> [TASK DESCRIPTION]
An exact transcript is needed of the material below, beginning at the line that contains "https://pan.baidu.com/s/1PIX" and continuing through its last line; nothing else should appear.

> [RECORDS SUPPLIED]
□ □ □ □ □

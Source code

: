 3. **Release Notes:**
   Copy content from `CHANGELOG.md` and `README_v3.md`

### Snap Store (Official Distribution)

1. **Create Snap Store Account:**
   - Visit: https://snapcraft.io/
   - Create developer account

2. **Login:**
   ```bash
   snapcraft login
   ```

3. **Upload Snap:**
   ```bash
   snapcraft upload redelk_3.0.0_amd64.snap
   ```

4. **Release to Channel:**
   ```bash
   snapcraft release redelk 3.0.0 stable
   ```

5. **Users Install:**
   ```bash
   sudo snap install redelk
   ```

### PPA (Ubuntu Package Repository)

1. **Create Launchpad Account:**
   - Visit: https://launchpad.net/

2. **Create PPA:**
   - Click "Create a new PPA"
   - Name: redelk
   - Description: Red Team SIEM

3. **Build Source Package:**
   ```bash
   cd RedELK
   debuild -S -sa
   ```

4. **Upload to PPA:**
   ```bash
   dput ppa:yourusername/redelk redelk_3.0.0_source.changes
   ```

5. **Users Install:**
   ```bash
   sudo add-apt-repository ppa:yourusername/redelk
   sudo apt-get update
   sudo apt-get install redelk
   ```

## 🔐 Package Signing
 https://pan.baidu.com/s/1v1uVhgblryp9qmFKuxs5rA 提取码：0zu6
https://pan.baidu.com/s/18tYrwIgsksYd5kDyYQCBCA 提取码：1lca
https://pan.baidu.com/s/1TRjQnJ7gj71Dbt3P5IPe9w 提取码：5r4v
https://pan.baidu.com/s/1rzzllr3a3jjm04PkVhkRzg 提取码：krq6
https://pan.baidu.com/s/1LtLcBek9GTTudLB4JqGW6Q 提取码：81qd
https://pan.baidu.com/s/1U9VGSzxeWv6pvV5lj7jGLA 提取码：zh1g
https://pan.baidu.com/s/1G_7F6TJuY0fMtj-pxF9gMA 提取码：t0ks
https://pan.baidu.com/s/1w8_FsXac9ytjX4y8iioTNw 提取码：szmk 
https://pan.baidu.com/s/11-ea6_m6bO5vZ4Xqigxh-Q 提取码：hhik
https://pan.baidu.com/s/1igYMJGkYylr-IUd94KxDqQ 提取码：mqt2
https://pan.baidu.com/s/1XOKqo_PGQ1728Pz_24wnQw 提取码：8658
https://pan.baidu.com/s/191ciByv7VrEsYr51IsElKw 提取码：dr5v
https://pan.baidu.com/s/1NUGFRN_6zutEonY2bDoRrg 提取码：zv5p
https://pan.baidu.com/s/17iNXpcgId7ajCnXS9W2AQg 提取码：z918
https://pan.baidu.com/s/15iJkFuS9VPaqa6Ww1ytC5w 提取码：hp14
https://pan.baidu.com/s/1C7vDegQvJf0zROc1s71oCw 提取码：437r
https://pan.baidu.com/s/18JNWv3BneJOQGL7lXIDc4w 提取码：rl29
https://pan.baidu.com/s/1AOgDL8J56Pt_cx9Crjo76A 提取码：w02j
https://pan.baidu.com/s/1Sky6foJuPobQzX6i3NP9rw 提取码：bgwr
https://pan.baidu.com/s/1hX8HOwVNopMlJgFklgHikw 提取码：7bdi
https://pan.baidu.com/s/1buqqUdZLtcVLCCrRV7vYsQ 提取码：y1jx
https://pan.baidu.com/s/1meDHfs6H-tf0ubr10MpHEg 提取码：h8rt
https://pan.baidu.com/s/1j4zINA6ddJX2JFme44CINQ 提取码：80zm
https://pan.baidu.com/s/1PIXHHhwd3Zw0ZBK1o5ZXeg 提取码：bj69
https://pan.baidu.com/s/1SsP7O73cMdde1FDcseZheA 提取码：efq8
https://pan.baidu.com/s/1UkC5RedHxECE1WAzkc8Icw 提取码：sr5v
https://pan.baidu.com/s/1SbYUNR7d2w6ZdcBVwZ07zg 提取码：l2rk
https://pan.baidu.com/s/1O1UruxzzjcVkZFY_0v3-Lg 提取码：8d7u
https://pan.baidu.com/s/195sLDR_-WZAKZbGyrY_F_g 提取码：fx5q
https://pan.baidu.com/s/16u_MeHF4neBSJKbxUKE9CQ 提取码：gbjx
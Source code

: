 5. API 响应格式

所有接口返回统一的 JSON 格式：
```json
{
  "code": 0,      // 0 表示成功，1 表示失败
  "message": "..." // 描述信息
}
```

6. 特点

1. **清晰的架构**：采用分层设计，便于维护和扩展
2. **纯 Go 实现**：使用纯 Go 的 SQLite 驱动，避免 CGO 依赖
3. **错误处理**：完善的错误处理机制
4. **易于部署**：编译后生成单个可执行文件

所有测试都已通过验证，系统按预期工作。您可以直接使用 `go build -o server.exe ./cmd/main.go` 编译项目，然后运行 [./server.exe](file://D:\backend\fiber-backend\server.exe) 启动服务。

□ □ □ □ □

> [RESULT OF THIS TASK]
https://pan.baidu.com/s/1PIXHHhwd3Zw0ZBK1o5ZXeg 提取码：bj69
https://pan.baidu.com/s/1SsP7O73cMdde1FDcseZheA 提取码：efq8
https://pan.baidu.com/s/1UkC5RedHxECE1WAzkc8Icw 提取码：sr5v
https://pan.baidu.com/s/1SbYUNR7d2w6ZdcBVwZ07zg 提取码：l2rk
https://pan.baidu.com/s/1O1UruxzzjcVkZFY_0v3-Lg 提取码：8d7u
https://pan.baidu.com/s/195sLDR_-WZAKZbGyrY_F_g 提取码：fx5q
https://pan.baidu.com/s/16u_MeHF4neBSJKbxUKE9CQ 提取码：gbjx
Source code

: 5. API 响应格式

所有接口返回统一的 JSON 格式：
```json
{
  "code": 0,      // 0 表示成功，1 表示失败
  "message": "..." // 描述信息
}
```

6. 特点

1. **清晰的架构**：采用分层设计，便于维护和扩展
2. **纯 Go 实现**：使用纯 Go 的 SQLite 驱动，避免 CGO 依赖
3. **错误处理**：完善的错误处理机制
4. **易于部署**：编译后生成单个可执行文件

所有测试都已通过验证，系统按预期工作。您可以直接使用 `go build -o server.exe ./cmd/main.go` 编译项目，然后运行 [./server.exe](file://D:\backend\fiber-backend\server.exe) 启动服务。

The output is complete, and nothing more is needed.